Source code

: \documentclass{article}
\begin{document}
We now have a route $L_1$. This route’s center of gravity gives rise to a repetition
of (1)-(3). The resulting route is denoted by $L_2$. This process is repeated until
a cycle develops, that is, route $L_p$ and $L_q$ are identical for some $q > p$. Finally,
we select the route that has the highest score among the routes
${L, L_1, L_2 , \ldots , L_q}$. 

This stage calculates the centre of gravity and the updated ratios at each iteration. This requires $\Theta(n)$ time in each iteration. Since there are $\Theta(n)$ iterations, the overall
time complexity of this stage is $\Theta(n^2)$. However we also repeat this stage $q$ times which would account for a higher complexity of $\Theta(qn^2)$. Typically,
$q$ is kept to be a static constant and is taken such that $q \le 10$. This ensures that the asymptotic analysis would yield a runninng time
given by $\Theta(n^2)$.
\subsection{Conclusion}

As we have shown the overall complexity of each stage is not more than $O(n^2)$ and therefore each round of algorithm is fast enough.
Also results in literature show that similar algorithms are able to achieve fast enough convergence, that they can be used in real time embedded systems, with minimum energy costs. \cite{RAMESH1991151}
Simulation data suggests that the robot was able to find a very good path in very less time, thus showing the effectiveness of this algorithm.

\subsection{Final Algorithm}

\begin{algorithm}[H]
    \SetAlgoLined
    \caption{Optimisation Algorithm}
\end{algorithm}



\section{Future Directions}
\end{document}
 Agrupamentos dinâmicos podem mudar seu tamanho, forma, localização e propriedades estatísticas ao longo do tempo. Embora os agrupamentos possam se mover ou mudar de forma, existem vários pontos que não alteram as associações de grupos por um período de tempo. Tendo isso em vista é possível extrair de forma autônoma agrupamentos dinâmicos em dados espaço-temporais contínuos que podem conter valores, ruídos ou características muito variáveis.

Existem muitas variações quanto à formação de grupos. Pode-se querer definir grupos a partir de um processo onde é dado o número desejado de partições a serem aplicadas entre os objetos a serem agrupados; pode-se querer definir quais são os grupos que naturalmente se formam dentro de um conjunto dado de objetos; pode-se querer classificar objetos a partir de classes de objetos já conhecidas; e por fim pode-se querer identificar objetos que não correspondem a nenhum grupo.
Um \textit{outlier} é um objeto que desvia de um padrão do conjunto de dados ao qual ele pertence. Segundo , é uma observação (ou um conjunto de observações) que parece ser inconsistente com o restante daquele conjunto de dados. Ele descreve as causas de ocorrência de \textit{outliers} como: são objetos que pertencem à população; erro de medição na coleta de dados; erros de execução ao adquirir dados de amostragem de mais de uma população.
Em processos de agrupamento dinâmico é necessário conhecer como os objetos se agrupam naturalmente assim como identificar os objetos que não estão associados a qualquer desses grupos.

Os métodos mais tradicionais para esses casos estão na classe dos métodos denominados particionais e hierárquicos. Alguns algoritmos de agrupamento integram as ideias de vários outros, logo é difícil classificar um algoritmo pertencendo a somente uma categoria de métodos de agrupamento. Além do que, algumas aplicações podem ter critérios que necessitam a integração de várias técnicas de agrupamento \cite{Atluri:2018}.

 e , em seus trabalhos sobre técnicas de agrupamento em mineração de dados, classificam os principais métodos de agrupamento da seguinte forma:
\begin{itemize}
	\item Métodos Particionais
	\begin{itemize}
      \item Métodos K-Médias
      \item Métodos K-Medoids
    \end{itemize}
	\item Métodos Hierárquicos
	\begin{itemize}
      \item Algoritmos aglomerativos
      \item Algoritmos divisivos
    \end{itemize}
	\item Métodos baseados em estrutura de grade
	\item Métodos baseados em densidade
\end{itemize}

- Task prompt:
All lines of the records above that carry the word "have" should be listed.

- Response to the task:
We now have a route $L_1$. This route’s center of gravity gives rise to a repetition
As we have shown the overall complexity of each stage is not more than $O(n^2)$ and therefore each round of algorithm is fast enough.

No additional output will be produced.